キー フィールドは数値である必要があります。
- 省略可能。[他のフィールド]リストで、出力テーブルに含める 1 つ以上の追加フィールドを選択します。
ヒント
隣接する複数のフィールドを選択するには、Shift キー + クリックを、隣接していない複数のフィールドを選択するには、Ctrl キー + クリックを利用できます。
コマンド入力の確定
-
現在のビューの中に処理から除外したいレコードがある場合は、[If]テキスト ボックスに条件を指定します。直接入力するか、または[If]ボタンをクリックし、式ビルダーを利用して IF ステートメントを作成します。
メモ
If 条件は、任意の範囲オプション(先頭、次へ、While)が適用された後に、テーブルに残るレコードに対してのみ評価されます。
IF ステートメントは、ビュー内のすべてのレコードを判断し、指定された条件を満たさないレコードを除外します。

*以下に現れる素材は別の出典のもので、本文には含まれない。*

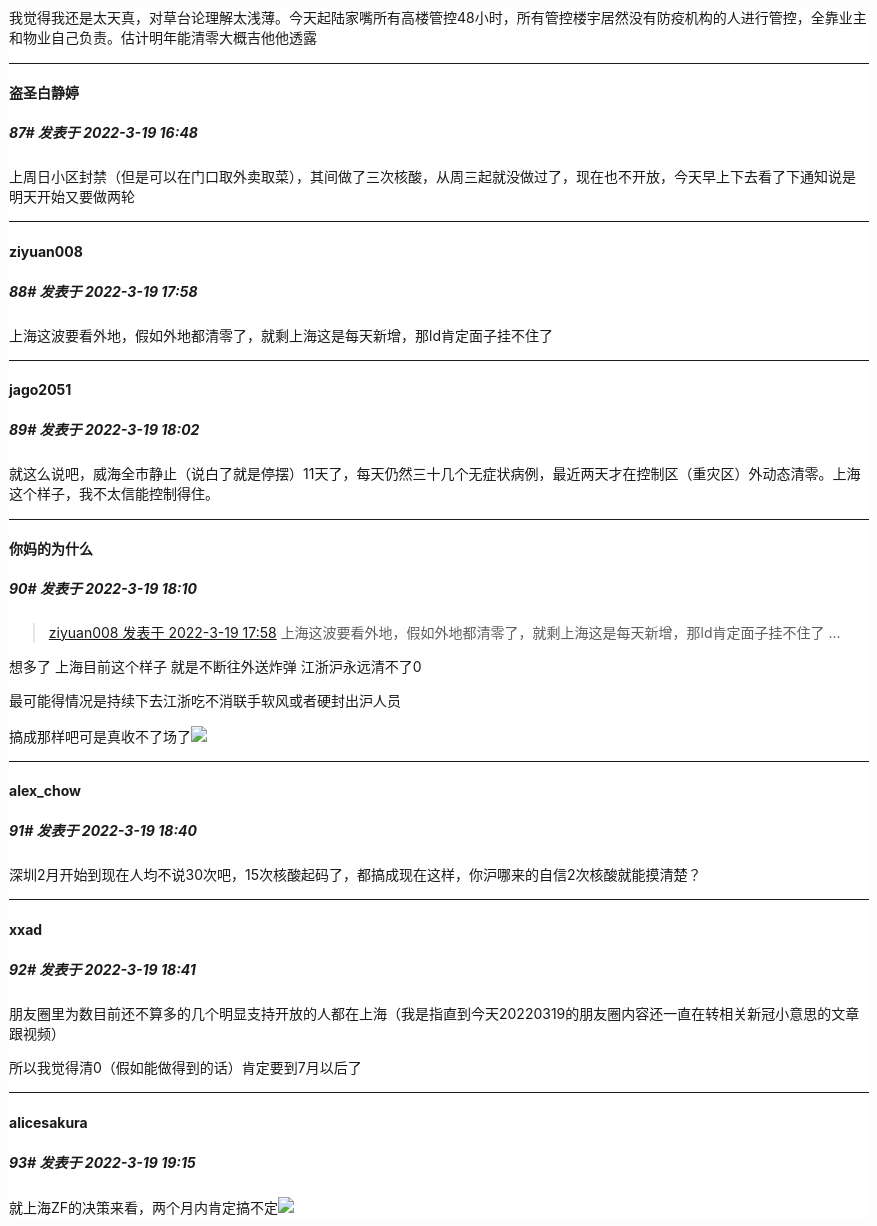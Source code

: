 我觉得我还是太天真，对草台论理解太浅薄。今天起陆家嘴所有高楼管控48小时，所有管控楼宇居然没有防疫机构的人进行管控，全靠业主和物业自己负责。估计明年能清零大概吉他他透露



*****

####  盗圣白静婷  
##### 87#       发表于 2022-3-19 16:48

上周日小区封禁（但是可以在门口取外卖取菜），其间做了三次核酸，从周三起就没做过了，现在也不开放，今天早上下去看了下通知说是明天开始又要做两轮



*****

####  ziyuan008  
##### 88#       发表于 2022-3-19 17:58

上海这波要看外地，假如外地都清零了，就剩上海这是每天新增，那ld肯定面子挂不住了

*****

####  jago2051  
##### 89#       发表于 2022-3-19 18:02

就这么说吧，威海全市静止（说白了就是停摆）11天了，每天仍然三十几个无症状病例，最近两天才在控制区（重灾区）外动态清零。上海这个样子，我不太信能控制得住。



*****

####  你妈的为什么  
##### 90#       发表于 2022-3-19 18:10

<blockquote><a href="httphttps://bbs.saraba1st.com/2b/forum.php?mod=redirect&amp;goto=findpost&amp;pid=55106475&amp;ptid=2058637" target="_blank">ziyuan008 发表于 2022-3-19 17:58</a>
上海这波要看外地，假如外地都清零了，就剩上海这是每天新增，那ld肯定面子挂不住了 ...</blockquote>
想多了 上海目前这个样子 就是不断往外送炸弹 江浙沪永远清不了0

最可能得情况是持续下去江浙吃不消联手软风或者硬封出沪人员

搞成那样吧可是真收不了场了<img src="https://static.saraba1st.com/image/smiley/face2017/049.png" referrerpolicy="no-referrer">



*****

####  alex_chow  
##### 91#       发表于 2022-3-19 18:40

深圳2月开始到现在人均不说30次吧，15次核酸起码了，都搞成现在这样，你沪哪来的自信2次核酸就能摸清楚？

*****

####  xxad  
##### 92#       发表于 2022-3-19 18:41

朋友圈里为数目前还不算多的几个明显支持开放的人都在上海（我是指直到今天20220319的朋友圈内容还一直在转相关新冠小意思的文章跟视频）

所以我觉得清0（假如能做得到的话）肯定要到7月以后了



*****

####  alicesakura  
##### 93#       发表于 2022-3-19 19:15

就上海ZF的决策来看，两个月内肯定搞不定<img src="https://static.saraba1st.com/image/smiley/face2017/067.png" referrerpolicy="no-referrer">


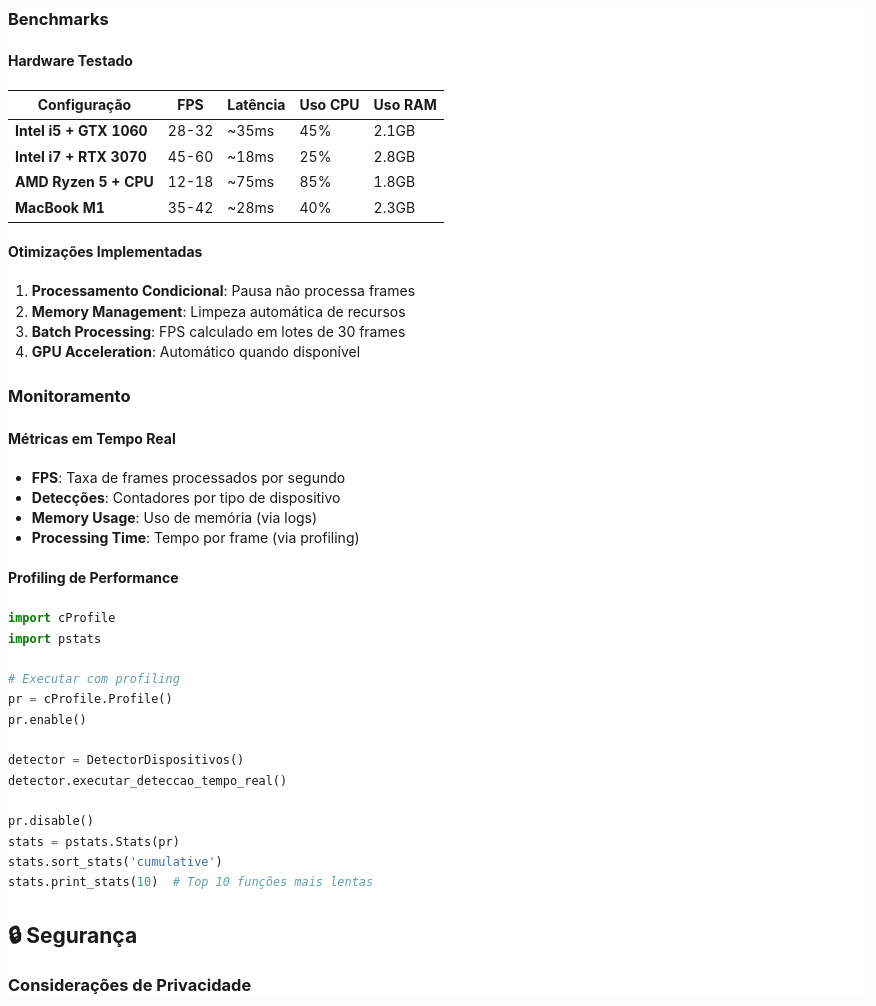 ### Benchmarks

#### Hardware Testado

| Configuração | FPS | Latência | Uso CPU | Uso RAM |
|--------------|-----|----------|---------|---------|
| **Intel i5 + GTX 1060** | 28-32 | ~35ms | 45% | 2.1GB |
| **Intel i7 + RTX 3070** | 45-60 | ~18ms | 25% | 2.8GB |
| **AMD Ryzen 5 + CPU** | 12-18 | ~75ms | 85% | 1.8GB |
| **MacBook M1** | 35-42 | ~28ms | 40% | 2.3GB |

#### Otimizações Implementadas

1. **Processamento Condicional**: Pausa não processa frames
2. **Memory Management**: Limpeza automática de recursos
3. **Batch Processing**: FPS calculado em lotes de 30 frames
4. **GPU Acceleration**: Automático quando disponível

### Monitoramento

#### Métricas em Tempo Real
- **FPS**: Taxa de frames processados por segundo
- **Detecções**: Contadores por tipo de dispositivo
- **Memory Usage**: Uso de memória (via logs)
- **Processing Time**: Tempo por frame (via profiling)

#### Profiling de Performance
```python
import cProfile
import pstats

# Executar com profiling
pr = cProfile.Profile()
pr.enable()

detector = DetectorDispositivos()
detector.executar_deteccao_tempo_real()

pr.disable()
stats = pstats.Stats(pr)
stats.sort_stats('cumulative')
stats.print_stats(10)  # Top 10 funções mais lentas
```

## 🔒 Segurança

### Considerações de Privacidade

- [保存先]テキスト ボックスに、出力テーブルの名前を指定します。
メモ
Analytics のテーブル名は、最長で 64 文字の英数字(拡張子 .FIL を含まない)に制限されます。名前にはアンダースコア文字(_)を使用できますが、他の特殊文字やスペースは使用できません。名前の先頭を数字にすることはできません。
- 省略可能。[詳細]タブ
- レコードのサブセットのみが処理されることを指定するには、[範囲]パネルでオプションのいずれかを選択します。
- 出力テーブルを自動的に開くようにするには、[出力テーブルの使用]をオンにします。
- [OK]をクリックします。